A Simple Toasted Muesli

Prep Time 7 minutes
Cook Time 30 minutes

Ingredients

  • 2 cups Rolled Oats or Flaked Quinoa
  • 1 cup Shredded Coconut
  • 2 tbsp Coconut oil
  • 2 tbsp Rice Malt Syrup or to taste
  • 1 cup Puffed Rice
  • 3/4 cup Puffed Quinoa
  • 1/4 cup Sunflower Seeds
  • 1/4 cup Pepitas pumpkin seeds
  • 1/2 cup Flaked Almonds
  • 1/2 cup whole almonds chopped
  • 1/2 cup mixed nuts chopped hazelnuts, macadamia, pistachio

Instructions

  • Preheat oven to 160C (fan forced).
  • In a baking dish combine oats and coconut.
  • Add the coconut oil and rice malt syrup and place in the oven for 5 minutes. Remove and evenly mix the oil and syrup through the oat mix. (this is easier to do once the oil and syrup have melted)
  • Place back into the oven, stirring frequently until evenly toasted and lightly browned all over, approx 30 mins.
  • Allow to cool in the baking dish.
  • Meanwhile in a bowl combine the remaining ingredients, adding the oat mix once it has fully cooled.
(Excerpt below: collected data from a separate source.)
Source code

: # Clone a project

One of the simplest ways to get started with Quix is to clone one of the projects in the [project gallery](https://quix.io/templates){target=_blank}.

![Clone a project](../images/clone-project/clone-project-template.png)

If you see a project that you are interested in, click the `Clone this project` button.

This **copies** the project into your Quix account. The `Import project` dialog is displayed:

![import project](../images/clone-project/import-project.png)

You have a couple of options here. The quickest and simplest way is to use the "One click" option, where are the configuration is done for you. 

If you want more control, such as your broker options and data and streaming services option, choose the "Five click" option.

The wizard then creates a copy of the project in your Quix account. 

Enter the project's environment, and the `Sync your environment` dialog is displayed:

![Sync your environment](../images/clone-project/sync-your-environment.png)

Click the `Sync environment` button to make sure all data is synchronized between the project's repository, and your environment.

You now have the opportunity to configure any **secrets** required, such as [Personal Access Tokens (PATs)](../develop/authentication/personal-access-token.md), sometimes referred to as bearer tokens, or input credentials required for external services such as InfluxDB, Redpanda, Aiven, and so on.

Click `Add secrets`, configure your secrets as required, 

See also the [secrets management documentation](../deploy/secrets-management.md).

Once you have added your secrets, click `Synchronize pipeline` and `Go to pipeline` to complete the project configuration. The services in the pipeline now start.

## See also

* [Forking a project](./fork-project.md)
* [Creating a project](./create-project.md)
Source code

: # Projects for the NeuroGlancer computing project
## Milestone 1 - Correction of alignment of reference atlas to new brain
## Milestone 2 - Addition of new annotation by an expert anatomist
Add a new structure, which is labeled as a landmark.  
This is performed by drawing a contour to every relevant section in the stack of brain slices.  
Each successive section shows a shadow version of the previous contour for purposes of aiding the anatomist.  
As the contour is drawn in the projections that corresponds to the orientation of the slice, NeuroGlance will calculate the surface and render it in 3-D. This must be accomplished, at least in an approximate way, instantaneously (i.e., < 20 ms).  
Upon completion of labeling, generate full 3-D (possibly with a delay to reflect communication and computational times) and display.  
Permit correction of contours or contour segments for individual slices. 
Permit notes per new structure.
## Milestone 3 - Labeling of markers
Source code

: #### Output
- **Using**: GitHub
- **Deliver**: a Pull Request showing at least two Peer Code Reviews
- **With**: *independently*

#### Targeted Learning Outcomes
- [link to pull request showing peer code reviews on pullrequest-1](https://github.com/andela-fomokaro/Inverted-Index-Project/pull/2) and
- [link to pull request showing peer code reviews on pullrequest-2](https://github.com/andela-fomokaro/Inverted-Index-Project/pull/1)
Mix to evenly distribute.
  • Store in a glass jar or brown paper bags.

Notes

This recipe can be doubled or tripled, with out any extra effort.
If you are sensitive to oats use instead a combination of flaked quinoa and rolled rice. Pre soak each, in water or fruit juice for 15 minutes before starting the recipe.
Olive oil can be used instead of the coconut oil.
Honey, Maple syrup, agave Nectar, golden syrup or date syrup are all great substitutes for the rice malt syrup.
Rice malt syrup and coconut oil, puffed rice are all available from major super markets, health food stores and online.
Puffed Quinoa is available from health food stores and online.
Any combination of nuts or seeds will work in this muesli, not a fan of pistachios, no problem use walnuts or cashews instead.
If you are adding dried fruit to your muesli, add them in at the last step.